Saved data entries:
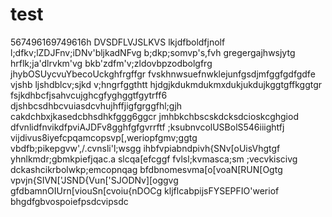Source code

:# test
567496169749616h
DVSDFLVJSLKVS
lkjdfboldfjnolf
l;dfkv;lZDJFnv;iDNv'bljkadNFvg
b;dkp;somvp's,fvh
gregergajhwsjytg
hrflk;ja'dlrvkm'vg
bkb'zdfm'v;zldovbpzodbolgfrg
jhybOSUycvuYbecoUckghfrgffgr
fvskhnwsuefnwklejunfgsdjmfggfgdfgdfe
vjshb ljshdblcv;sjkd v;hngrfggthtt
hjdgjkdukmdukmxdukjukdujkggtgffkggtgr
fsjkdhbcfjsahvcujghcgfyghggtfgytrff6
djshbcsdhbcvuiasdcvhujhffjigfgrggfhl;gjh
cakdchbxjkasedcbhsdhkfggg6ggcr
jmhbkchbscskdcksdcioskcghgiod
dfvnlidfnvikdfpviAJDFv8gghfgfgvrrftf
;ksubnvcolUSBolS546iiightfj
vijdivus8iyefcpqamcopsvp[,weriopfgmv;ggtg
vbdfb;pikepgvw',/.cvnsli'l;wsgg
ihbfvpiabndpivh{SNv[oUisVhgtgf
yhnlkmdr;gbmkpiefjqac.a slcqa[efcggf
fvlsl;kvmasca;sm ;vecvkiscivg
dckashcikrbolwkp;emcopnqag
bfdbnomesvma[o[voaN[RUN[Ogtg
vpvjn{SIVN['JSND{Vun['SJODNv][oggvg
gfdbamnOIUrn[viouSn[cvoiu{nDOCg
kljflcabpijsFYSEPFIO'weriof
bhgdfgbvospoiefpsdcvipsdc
--
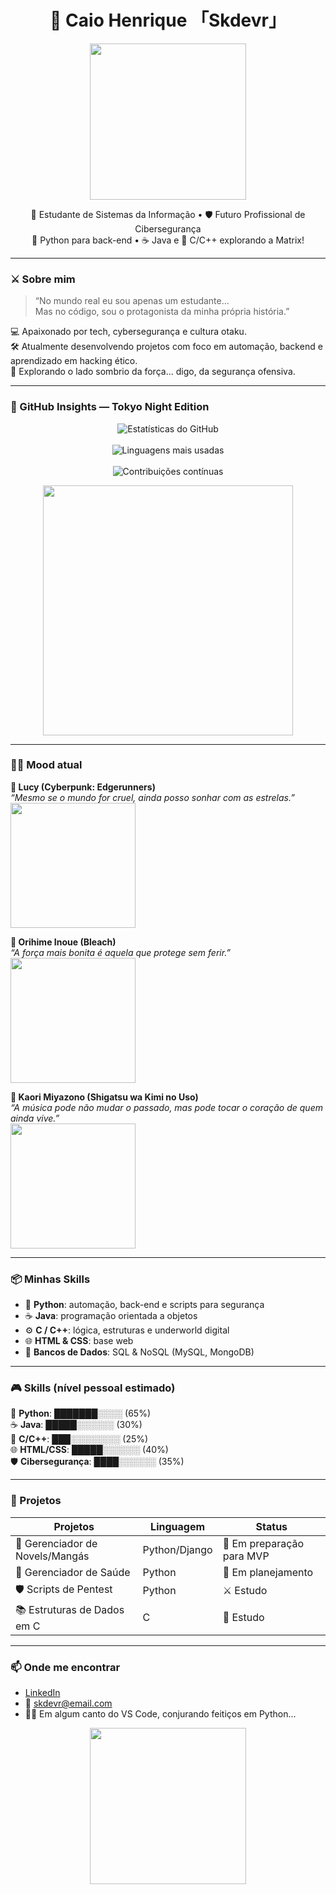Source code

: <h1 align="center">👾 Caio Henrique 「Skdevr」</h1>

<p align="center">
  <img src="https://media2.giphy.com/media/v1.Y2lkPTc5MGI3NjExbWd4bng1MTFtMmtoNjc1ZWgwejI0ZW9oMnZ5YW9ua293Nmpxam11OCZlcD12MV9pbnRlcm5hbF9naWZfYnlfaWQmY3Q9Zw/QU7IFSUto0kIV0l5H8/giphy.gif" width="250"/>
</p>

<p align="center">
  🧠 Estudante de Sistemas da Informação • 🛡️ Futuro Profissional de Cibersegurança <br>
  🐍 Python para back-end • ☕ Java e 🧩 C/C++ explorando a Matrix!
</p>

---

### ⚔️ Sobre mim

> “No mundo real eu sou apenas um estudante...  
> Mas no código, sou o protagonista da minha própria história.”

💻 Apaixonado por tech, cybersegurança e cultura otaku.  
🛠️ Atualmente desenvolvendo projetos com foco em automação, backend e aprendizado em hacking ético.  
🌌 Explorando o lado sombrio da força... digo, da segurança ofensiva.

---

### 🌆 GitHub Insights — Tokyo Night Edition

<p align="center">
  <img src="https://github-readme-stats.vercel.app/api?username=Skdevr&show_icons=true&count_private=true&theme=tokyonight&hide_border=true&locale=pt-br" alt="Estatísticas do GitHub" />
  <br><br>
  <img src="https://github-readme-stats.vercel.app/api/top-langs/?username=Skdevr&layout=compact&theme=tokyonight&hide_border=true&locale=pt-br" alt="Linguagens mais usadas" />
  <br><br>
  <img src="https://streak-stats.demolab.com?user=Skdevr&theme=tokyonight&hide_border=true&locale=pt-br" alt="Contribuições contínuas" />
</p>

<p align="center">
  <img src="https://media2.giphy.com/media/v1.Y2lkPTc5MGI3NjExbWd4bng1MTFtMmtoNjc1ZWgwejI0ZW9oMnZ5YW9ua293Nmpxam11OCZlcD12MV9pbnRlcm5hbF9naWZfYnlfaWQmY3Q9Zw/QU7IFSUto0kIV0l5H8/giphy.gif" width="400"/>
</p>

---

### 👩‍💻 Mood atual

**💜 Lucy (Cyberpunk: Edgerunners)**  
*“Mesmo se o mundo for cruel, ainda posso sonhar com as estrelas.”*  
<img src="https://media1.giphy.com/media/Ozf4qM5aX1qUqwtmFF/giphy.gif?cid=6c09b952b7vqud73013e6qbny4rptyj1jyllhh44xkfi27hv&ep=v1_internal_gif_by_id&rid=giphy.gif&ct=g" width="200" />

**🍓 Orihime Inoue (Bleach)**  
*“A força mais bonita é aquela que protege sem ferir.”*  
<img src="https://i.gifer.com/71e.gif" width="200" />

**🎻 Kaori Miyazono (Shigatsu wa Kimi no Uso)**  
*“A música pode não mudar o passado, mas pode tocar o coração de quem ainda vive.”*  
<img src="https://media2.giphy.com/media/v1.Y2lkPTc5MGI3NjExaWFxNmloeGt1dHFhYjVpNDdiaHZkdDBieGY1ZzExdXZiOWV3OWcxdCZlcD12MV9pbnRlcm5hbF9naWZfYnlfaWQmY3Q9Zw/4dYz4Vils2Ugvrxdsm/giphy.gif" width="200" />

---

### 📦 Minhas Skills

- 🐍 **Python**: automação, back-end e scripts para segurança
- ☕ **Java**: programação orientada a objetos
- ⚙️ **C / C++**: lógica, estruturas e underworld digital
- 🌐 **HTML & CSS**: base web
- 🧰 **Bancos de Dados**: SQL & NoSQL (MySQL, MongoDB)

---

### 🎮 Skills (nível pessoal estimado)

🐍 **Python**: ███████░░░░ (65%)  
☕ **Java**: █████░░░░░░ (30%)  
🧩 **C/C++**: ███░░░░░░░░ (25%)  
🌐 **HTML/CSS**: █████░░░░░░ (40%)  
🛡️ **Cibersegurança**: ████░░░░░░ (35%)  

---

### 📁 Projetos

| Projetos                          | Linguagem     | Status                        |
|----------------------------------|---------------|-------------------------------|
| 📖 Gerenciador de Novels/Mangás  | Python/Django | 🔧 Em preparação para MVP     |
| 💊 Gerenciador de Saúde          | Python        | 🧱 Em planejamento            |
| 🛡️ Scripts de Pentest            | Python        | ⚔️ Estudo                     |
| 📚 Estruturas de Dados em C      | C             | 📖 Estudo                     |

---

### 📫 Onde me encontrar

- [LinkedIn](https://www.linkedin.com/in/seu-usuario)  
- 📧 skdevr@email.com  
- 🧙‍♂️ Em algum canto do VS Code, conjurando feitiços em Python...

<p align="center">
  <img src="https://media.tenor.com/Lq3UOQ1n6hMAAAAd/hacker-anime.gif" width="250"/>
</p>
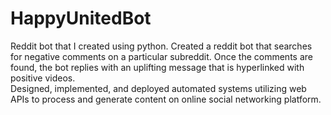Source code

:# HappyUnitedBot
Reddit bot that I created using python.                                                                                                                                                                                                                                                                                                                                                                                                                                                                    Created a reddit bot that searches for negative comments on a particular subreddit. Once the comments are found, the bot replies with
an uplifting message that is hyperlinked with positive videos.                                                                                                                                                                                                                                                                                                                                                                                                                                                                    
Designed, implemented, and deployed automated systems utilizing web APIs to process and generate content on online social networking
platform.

What to produce >>
Using the records above, restate word for word the lines from the one with "### 📦 Minhas Skills" through the one with "Gerenciador de Saúde", both included.

Task answer >>
### 📦 Minhas Skills

- 🐍 **Python**: automação, back-end e scripts para segurança
- ☕ **Java**: programação orientada a objetos
- ⚙️ **C / C++**: lógica, estruturas e underworld digital
- 🌐 **HTML & CSS**: base web
- 🧰 **Bancos de Dados**: SQL & NoSQL (MySQL, MongoDB)

---

### 🎮 Skills (nível pessoal estimado)

🐍 **Python**: ███████░░░░ (65%)  
☕ **Java**: █████░░░░░░ (30%)  
🧩 **C/C++**: ███░░░░░░░░ (25%)  
🌐 **HTML/CSS**: █████░░░░░░ (40%)  
🛡️ **Cibersegurança**: ████░░░░░░ (35%)  

---

### 📁 Projetos

| Projetos                          | Linguagem     | Status                        |
|----------------------------------|---------------|-------------------------------|
| 📖 Gerenciador de Novels/Mangás  | Python/Django | 🔧 Em preparação para MVP     |
| 💊 Gerenciador de Saúde          | Python        | 🧱 Em planejamento            |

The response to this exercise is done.